§ Task to carry out
Scan the lines below; pull out those with "screenshot".

[Start of Attachment]

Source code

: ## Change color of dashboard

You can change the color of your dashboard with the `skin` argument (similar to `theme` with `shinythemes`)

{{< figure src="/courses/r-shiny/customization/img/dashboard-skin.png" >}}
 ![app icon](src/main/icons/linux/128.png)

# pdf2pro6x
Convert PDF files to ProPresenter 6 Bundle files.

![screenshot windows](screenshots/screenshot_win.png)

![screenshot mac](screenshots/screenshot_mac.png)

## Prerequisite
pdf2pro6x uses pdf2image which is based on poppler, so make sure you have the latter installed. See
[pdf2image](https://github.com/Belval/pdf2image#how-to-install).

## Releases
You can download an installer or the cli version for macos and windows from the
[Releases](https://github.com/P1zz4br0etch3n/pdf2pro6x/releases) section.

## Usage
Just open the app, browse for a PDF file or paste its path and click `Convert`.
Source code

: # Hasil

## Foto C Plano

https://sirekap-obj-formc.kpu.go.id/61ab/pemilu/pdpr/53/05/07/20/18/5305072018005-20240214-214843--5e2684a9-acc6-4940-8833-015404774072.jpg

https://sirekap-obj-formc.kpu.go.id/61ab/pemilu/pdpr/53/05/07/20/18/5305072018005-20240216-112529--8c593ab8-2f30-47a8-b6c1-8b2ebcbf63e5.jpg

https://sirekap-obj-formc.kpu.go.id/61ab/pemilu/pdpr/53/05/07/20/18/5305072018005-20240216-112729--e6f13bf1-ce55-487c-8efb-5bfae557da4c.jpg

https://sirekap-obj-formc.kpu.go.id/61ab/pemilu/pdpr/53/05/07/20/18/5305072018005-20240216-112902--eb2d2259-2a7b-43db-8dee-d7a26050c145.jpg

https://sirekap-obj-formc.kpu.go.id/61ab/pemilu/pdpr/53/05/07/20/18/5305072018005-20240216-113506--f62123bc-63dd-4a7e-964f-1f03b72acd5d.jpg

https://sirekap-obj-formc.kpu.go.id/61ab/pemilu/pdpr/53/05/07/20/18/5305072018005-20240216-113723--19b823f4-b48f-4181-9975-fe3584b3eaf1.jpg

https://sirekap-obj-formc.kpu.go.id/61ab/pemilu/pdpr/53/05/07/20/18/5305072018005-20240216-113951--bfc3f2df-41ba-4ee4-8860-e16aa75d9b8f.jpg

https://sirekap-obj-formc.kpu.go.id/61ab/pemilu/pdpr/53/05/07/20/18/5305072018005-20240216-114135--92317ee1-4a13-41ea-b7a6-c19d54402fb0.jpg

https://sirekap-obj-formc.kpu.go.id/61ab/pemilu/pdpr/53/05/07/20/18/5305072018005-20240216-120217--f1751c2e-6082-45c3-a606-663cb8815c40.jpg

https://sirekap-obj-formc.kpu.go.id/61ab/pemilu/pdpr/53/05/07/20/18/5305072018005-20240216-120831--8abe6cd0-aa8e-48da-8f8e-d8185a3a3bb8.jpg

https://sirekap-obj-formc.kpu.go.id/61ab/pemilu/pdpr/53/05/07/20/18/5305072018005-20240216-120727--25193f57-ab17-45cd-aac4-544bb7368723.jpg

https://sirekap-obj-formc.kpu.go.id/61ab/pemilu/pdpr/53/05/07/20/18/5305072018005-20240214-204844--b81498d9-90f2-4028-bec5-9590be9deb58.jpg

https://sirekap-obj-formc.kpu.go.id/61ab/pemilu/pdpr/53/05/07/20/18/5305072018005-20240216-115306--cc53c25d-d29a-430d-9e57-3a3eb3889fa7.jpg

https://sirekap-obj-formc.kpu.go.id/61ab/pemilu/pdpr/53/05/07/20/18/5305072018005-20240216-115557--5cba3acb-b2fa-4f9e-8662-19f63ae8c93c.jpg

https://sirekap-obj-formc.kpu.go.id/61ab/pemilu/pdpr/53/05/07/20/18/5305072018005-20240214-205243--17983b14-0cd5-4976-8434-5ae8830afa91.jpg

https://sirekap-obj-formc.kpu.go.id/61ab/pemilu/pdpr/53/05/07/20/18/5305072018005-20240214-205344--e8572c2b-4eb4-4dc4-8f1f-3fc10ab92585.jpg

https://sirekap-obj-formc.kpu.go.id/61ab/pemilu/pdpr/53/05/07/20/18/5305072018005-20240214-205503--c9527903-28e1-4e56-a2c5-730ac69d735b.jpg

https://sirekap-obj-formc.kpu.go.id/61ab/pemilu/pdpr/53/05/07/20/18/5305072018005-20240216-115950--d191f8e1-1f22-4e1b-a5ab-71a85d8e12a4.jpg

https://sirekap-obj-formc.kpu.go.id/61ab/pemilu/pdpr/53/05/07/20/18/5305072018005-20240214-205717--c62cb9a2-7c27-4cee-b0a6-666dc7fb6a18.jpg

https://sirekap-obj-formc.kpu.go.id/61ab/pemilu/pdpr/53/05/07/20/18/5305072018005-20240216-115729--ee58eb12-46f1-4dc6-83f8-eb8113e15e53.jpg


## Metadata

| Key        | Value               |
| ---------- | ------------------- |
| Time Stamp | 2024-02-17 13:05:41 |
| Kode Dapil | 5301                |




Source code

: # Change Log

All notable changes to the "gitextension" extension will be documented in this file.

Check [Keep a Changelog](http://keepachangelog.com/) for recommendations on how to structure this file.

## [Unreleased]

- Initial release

[End of Attachment]

§ Task answer
![screenshot windows](screenshots/screenshot_win.png)
![screenshot mac](screenshots/screenshot_mac.png)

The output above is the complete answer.